Both Richard Rodgers and Oscar Hammerstein II had already achieved huge success before they teamed up in a partnership that would become the greatest duo of them all: Oklahoma!, Carousel, The King and I, The Sound of Music. However, nothing they created trumps South Pacific, for which they won the Pulitzer Prize and a whole clutch of Tonys – 10 in all.
Fast-forward to 2008 and the Lincoln Center revival directed with gusto by Bartlett Sher. It garnered an additional seven Tony Awards and ran for more than two years. Sher’s production has now arrived in London. It comes trailing such glory that it was virtually guaranteed not to fulfill all of its expectations.
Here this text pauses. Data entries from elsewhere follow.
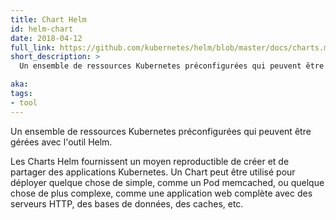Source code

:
 ```yaml
---
title: Chart Helm
id: helm-chart
date: 2018-04-12
full_link: https://github.com/kubernetes/helm/blob/master/docs/charts.md
short_description: >
  Un ensemble de ressources Kubernetes préconfigurées qui peuvent être gérées avec l'outil Helm.

aka:
tags:
- tool
---
```

 Un ensemble de ressources Kubernetes préconfigurées qui peuvent être gérées avec l'outil Helm.

<!--more-->

Les Charts Helm fournissent un moyen reproductible de créer et de partager des applications Kubernetes.
Un Chart peut être utilisé pour déployer quelque chose de simple, comme un Pod memcached, ou quelque chose de plus complexe, comme une application web complète avec des serveurs HTTP, des bases de données, des caches, etc.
Yes, of course, this is a landmark show with an almost embarrassing non-stop cornucopia of hit tunes. Yes, of course, Paulo Szot, recreating his Lincoln Center performance as French planter Emile De Becque, has a stupendous voice. But after these truisms, problems begin to surface. I didn’t see the Lincoln Center revival so I can’t balance it against this new touring version (after seven weeks in London it will be traveling around the United Kingdom through March 2012), but I left the theatre having expected more.
The World War II tales that make up the plot are set in a remote South Seas backwater. These characters may be a million miles from home, but both love and prejudice are standing there right next to them. Samantha Womack, a U.K. TV star, is cast as Nurse Nellie Forbush, the ingenuous hick who eventually has her blinkered eyes opened to the realities of the wider world. But she doesn’t capture the aw-shucks-little-girl-from-Little-Rock tone that is so necessary to convey her wide-eyed optimism. It doesn’t help that she seems to have modeled her accent on that other famous Arkansan, Bill Clinton.
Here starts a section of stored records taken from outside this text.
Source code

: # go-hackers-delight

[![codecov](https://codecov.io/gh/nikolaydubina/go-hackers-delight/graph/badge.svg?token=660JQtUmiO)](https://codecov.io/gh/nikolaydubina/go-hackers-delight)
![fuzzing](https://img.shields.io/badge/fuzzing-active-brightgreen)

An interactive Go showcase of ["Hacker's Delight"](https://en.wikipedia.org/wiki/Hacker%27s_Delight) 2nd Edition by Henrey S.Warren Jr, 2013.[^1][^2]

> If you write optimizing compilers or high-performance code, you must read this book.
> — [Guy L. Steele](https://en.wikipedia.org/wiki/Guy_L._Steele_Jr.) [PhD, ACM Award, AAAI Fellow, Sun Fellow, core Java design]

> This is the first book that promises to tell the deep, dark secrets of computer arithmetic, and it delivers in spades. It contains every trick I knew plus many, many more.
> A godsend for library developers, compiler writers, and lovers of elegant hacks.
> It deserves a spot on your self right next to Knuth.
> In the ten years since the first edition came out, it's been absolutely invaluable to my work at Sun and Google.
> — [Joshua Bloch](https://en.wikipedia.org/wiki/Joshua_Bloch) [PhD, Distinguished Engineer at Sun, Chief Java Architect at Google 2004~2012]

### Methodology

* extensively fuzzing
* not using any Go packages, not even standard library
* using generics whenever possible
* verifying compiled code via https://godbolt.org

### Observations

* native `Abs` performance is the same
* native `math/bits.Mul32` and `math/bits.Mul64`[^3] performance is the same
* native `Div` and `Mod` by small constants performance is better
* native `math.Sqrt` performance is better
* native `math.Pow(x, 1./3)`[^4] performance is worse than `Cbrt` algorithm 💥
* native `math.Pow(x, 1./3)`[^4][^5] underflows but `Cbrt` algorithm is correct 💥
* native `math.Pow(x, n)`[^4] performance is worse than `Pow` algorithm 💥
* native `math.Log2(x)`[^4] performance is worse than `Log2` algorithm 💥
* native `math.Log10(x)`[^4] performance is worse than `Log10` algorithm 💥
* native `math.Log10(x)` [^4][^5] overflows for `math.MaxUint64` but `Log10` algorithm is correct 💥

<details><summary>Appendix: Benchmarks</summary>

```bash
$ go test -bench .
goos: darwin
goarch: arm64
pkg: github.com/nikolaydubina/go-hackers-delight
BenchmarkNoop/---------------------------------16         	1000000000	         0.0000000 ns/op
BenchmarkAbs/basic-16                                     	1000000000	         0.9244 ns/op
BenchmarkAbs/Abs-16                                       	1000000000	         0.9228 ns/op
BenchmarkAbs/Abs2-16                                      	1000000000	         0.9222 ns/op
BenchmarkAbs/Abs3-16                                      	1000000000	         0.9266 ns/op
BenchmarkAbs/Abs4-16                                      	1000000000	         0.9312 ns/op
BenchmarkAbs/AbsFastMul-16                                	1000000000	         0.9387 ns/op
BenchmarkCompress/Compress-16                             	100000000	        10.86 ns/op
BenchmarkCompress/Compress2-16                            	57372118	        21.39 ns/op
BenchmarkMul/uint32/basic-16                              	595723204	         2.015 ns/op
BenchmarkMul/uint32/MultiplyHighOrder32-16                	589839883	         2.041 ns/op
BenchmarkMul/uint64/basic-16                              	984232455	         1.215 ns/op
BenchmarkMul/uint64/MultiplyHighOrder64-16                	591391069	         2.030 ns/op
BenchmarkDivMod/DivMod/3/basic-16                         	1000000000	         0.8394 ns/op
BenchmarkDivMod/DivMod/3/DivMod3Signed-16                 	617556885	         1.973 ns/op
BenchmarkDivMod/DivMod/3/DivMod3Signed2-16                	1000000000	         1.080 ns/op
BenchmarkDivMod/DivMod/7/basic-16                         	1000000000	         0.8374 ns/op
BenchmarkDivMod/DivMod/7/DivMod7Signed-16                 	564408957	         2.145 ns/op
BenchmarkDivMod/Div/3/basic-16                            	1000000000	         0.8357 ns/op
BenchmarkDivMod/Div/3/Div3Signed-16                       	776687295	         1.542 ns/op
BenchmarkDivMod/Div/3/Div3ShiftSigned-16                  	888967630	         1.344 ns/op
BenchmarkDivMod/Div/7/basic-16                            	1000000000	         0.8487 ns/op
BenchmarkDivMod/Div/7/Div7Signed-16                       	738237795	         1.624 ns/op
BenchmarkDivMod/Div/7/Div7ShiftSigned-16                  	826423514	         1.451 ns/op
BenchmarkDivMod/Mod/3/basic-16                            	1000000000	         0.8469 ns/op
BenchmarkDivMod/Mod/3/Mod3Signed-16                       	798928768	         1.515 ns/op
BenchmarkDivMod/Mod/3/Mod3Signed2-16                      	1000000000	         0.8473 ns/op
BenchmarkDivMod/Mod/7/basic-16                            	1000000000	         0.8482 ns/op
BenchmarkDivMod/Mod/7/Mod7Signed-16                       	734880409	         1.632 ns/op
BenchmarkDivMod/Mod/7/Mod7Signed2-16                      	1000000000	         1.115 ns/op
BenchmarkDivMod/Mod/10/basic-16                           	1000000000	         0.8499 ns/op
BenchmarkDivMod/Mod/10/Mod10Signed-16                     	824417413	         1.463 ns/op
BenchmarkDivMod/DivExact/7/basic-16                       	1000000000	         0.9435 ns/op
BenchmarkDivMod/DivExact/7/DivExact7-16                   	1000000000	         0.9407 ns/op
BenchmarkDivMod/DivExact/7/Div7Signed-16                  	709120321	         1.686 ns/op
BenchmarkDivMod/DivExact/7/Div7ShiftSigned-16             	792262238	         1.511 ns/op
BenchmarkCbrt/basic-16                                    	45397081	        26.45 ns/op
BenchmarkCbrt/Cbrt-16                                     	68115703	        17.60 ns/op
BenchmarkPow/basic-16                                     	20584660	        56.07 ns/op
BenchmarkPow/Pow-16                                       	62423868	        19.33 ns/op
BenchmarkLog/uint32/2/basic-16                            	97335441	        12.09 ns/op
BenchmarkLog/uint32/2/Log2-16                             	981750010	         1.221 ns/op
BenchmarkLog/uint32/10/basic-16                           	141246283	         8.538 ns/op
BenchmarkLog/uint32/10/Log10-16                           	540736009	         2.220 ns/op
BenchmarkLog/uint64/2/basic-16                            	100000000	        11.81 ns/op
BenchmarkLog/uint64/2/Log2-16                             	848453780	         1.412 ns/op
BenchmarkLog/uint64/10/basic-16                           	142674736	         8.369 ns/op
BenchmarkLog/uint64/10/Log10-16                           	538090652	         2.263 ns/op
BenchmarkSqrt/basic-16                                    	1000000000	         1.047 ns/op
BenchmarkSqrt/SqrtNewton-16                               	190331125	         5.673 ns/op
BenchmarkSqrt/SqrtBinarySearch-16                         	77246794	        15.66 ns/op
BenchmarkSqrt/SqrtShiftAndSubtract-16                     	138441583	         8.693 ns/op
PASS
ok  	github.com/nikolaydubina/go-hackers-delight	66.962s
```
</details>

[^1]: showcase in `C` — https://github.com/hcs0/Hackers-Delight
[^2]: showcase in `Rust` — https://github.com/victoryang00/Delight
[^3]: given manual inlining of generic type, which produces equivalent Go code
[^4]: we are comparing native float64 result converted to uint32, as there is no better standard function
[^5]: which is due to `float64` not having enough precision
More importantly, there is precious little sexual chemistry going on between Womack and Szot. The radical, even revolutionary moment when the two of them first fall in love as they simply stand staring at one another while Rodgers’ music surges to luscious emotional heights doesn’t manage to thrill.
In addition to Szot, the other cast member imported from Manhattan is Loretta Ables Sayre, who plays the rapacious native woman Bloody Mary – somebody clever dubbed her “Mother Courage in a grass skirt.” She has been doing the show for too long. Her songs certainly hit the spot but her accent has gone so adrift that it is often all but impossible to decipher her dialogue scenes.
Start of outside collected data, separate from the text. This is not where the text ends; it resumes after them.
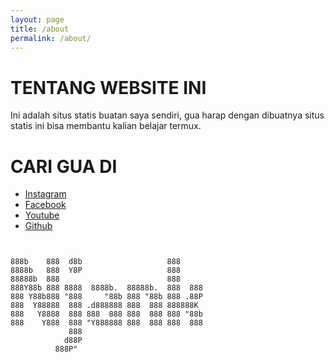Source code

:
 ```yaml
---
layout: page
title: /about
permalink: /about/
---
```


# TENTANG WEBSITE INI

Ini adalah situs statis buatan saya sendiri, gua harap dengan dibuatnya situs statis ini bisa membantu kalian belajar termux.


# CARI GUA DI
- [Instagram](https://instagram.com/n74nk420)
- [Facebook](https://facebook.com/njnk.xnxx)
- [Youtube](https://youtube.com/NjankSoekamti)
- [Github](https://github.com/N74NK)


```


888b    888  d8b                   888      
8888b   888  Y8P                   888      
88888b  888                        888      
888Y88b 888 8888  8888b.  88888b.  888  888 
888 Y88b888 "888     "88b 888 "88b 888 .88P 
888  Y88888  888 .d888888 888  888 888888K  
888   Y8888  888 888  888 888  888 888 "88b 
888    Y888  888 "Y888888 888  888 888  888 
             888                            
            d88P                            
          888P" 
```
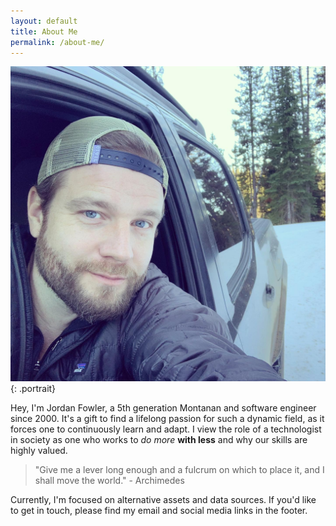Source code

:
 ```yaml
---
layout: default
title: About Me
permalink: /about-me/
---
```


![Portrait](/assets/img/portrait.jpg){: .portrait}

Hey, I'm Jordan Fowler, a 5th generation Montanan and software engineer since 2000. It's a gift to find a lifelong passion for such a dynamic field, as it forces one to continuously learn and adapt. I view the role of a technologist in society as one who works to *do more* **with less** and why our skills are highly valued.

> "Give me a lever long enough and a fulcrum on which to place it, and I shall move the world." - Archimedes

Currently, I'm focused on alternative assets and data sources. If you'd like to get in touch, please find my email and social media links in the footer.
I suppose most people would cite "Some Enchanted Evening" as the show’s iconic anthem, but it is really Mary’s crooning and seductive "Bali Ha’i" that provides the show’s spiritual core. And here is my biggest gripe about this production. Whether it is the director, the designer or restrictions on the budget, we are deprived of really experiencing the mysterious magical allure of Bali Ha’i. It doesn’t seduce us, it simply happens.
Daniel Koek plays Lt Joe Cable, the man whom Mary lures to Bali Ha’i in the hopes that he will bed and then wed her daughter Liat. He’s got a piercingly clear voice but isn’t much more of an actor than Womack. Alex Ferns as Luther Billis, the comic motor of the piece, doesn’t exhibit enough of the vigorous vulgarity that the script demands.
Even with these caveats, and thanks to the brilliance of Rodgers and Hammerstein, this turns out to be a treat – an almost enchanted evening.